Lately, I’ve been feeling a bit off. It’s not a bad mood nor illness that brings me down. It’s probably a case of being hormonal.
am I not supposed to admit this?
Being a woman gives me license to use hormones as a one-stop excuse.
- cranky attitude = hormonal
- a little bloat = hormonal
- a small case of acne = hormonal
- honestly this just completely pisses me off. I’m 47 and still suffer from occasional breakouts. REALLY?
- sleepless nights = Peri-menopausal which I think is another way of saying hormonal
and worst of all………….
dreaded hot flashes
OY! Imagine standing, sitting, or lounging comfortably when suddenly the back of your neck starts to prickle. Uh oh. Here it comes again.
Monstrous unbearable heat rapidly builds as sweat gleams on my forehead and seeps down my back. Moments later I am drenched. The room becomes an oven. Someone stick a fork in me because I’m done.
Until experiencing it for myself, I considered hot flashes an urban myth. No more monthly cycles meant freedom from PMS. I found the only thing worse than PMS is the lack thereof.

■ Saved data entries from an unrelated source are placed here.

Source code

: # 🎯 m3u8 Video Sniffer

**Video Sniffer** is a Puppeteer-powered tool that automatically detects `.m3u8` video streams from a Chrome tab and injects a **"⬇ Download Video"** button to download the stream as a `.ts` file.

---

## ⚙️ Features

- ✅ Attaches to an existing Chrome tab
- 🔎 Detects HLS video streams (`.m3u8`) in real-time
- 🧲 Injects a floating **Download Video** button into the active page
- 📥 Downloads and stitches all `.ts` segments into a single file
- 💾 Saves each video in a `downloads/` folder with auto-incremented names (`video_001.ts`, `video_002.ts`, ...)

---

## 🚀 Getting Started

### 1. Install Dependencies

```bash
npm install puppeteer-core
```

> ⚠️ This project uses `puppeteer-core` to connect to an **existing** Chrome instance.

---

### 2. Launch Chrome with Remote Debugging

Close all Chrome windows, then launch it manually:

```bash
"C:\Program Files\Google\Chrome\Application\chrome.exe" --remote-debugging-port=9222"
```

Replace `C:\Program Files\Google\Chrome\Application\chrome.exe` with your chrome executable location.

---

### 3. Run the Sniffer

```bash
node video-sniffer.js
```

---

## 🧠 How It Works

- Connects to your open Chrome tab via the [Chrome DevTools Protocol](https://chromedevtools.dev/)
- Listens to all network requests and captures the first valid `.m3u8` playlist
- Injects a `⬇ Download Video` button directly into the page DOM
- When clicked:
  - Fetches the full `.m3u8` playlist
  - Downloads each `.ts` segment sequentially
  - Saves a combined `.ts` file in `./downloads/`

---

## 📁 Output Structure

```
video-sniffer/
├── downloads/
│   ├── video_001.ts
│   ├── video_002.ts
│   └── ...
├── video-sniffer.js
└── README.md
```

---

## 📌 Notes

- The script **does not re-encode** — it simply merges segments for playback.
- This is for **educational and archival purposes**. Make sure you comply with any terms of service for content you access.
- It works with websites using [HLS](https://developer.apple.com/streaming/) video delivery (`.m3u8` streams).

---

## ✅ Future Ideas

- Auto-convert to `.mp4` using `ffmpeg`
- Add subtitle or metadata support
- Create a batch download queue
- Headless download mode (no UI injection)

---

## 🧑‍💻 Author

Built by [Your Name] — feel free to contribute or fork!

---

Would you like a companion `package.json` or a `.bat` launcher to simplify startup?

another reminder of my mortality
Geez! I entered the mid-late-forties without a wrinkle. That has more to do with genetics than anything else. I am barely touched by the ravages of time yet, under this blonde exterior lays a graying beast who is not ready to see the light of day.
If my adult daughter didn’t look so much like me, I might be able to pass her off as a
sister niece. Who am I kidding? Sounds like someone in denial.
I don’t mind getting older and/or watching my children become adults. It’s all part of the process. Gray can be covered, and wrinkles can be avoided with proper skincare.
it’s just this whole hormonal hot flashy thing that is so miserable. Maybe I should travel with one of those miniature battery operated fans to cool off. Envisioning snow might help. Maybe hypnosis or meditation will do the trick.
The kicker is, my doctor informed me these symptoms might last for y-e-a-r-sssss, Maybe I will just move up into a snow cave and wait it out. Blech.
Are you one of those who never suffered from being hormonal? Lucky! Or, like me, do you crave a woman cave of your own? Share your thoughts and stories.